Autrement, certains artistes occidentaux, en avance sur nous, venaient dans les expositions avec des produits finis, notamment avec des vidéos déjà montées. Alors que nous artistes africains le faisions sur place. Ce sont des choses qui ont attiré mon attention dans les expositions internationales. En plus, à l’ouverture de ces dernières, il y a des vidéos qui traitent de l’actualité et l’artiste doit être en mesure de tout faire, du début à la fin.

Votre galerie est-elle une entreprise ?
Non ! Elle est composée d’ateliers d’art qui créent de la valeur ajoutée à ce qu’on fait dans le cadre général. Au-delà des tapissiers, il y a des lithographes, des œuvres destinées à la vente, mais en édition limitée.

Comparant vos œuvres d’hier à celles d’aujourd’hui, qu’est-ce qui a changé dans la conception de vos sujets ?
Mes premiers tableaux parlaient de l’excision et des scarifications. A partir de ces pratiques violentes avec du sang qui coulait partout, j’avais décidé de peindre cette réalité culturelle bien ancrée dans certaines couches sociales.
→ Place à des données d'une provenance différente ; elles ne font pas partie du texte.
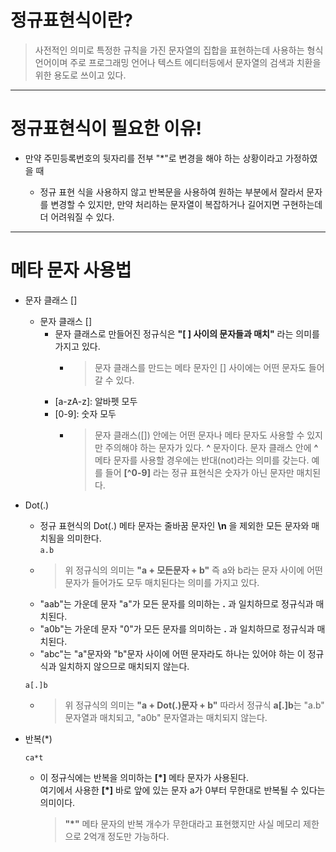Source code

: # 정규표현식이란?

> 사전적인 의미로 특정한 규칙을 가진 문자열의 집합을 표현하는데 사용하는 형식 언어이며 주로 프로그래밍 언어나 텍스트 에디터등에서 문자열의 검색과 치환을 위한 용도로 쓰이고 있다.

---

# 정규표현식이 필요한 이유!

- 만약 주민등록번호의 뒷자리를 전부 "\*"로 변경을 해야 하는 상황이라고 가정하였을 때

  - 정규 표현 식을 사용하지 않고 반복문을 사용하여 원하는 부분에서 잘라서 문자를 변경할 수 있지만, 만약 처리하는 문자열이 복잡하거나 길어지면 구현하는데 더 어려워질 수 있다.

---

# 메타 문자 사용법

- 문자 클래스 []

  - 문자 클래스 []
    - 문자 클래스로 만들어진 정규식은 **"[ ] 사이의 문자들과 매치"** 라는 의미를 가지고 있다.
      - > 문자 클래스를 만드는 메타 문자인 [] 사이에는 어떤 문자도 들어갈 수 있다.
    - [a-zA-z]: 알바펫 모두
    - [0-9]: 숫자 모두
      - > 문자 클래스([]) 안에는 어떤 문자나 메타 문자도 사용할 수 있지만 주의해야 하는 문자가 있다. **^** 문자이다. 문자 클래스 안에 **^** 메타 문자를 사용할 경우에는 반대(not)라는 의미를 갖는다. 예를 들어 **[^0-9]** 라는 정규 표현식은 숫자가 아닌 문자만 매치된다.

- Dot(.)

  - 정규 표현식의 Dot(.) 메타 문자는 줄바꿈 문자인 **\n** 을 제외한 모든 문자와 매치됨을 의미한다.<br>
    `a.b`
  - > 위 정규식의 의미는 **"a + 모든문자 + b"** 즉 a와 b라는 문자 사이에 어떤 문자가 들어가도 모두 매치된다는 의미를 가지고 있다.
  - "aab"는 가운데 문자 "a"가 모든 문자를 의미하는 **.** 과 일치하므로 정규식과 매치된다.
  - "a0b"는 가운데 문자 "0"가 모든 문자를 의미하는 **.** 과 일치하므로 정규식과 매치된다.
  - "abc"는 "a"문자와 "b"문자 사이에 어떤 문자라도 하나는 있어야 하는 이 정규식과 일치하지 않으므로 매치되지 않는다.<br>

  `a[.]b`

  - > 위 정규식의 의미는 **"a + Dot(.)문자 + b"** 따라서 정규식 **a[.]b**는 "a.b" 문자열과 매치되고, "a0b" 문자열과는 매치되지 않는다.

- 반복(\*)

  `ca*t`

  - 이 정규식에는 반복을 의미하는 **[*]** 메타 문자가 사용된다.<br>여기에서 사용한 **[*]** 바로 앞에 있는 문자 a가 0부터 무한대로 반복될 수 있다는 의미이다.
    > **"\*"** 메타 문자의 반복 개수가 무한대라고 표현했지만 사실 메모리 제한으로 2억개 정도만 가능하다.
Des tableaux qui n’étaient pas bien appréciés à l’époque. Dans le travail artistique, il est difficile d’être accepté au début. Il faut cependant avoir de la ténacité et de la vision pour relever le défi. A « l’Ecole de Dakar », je faisais comme tout le monde. À un certain moment, j’ai senti le besoin d’exprimer mon identité à travers mes us et coutumes, à travers la tradition.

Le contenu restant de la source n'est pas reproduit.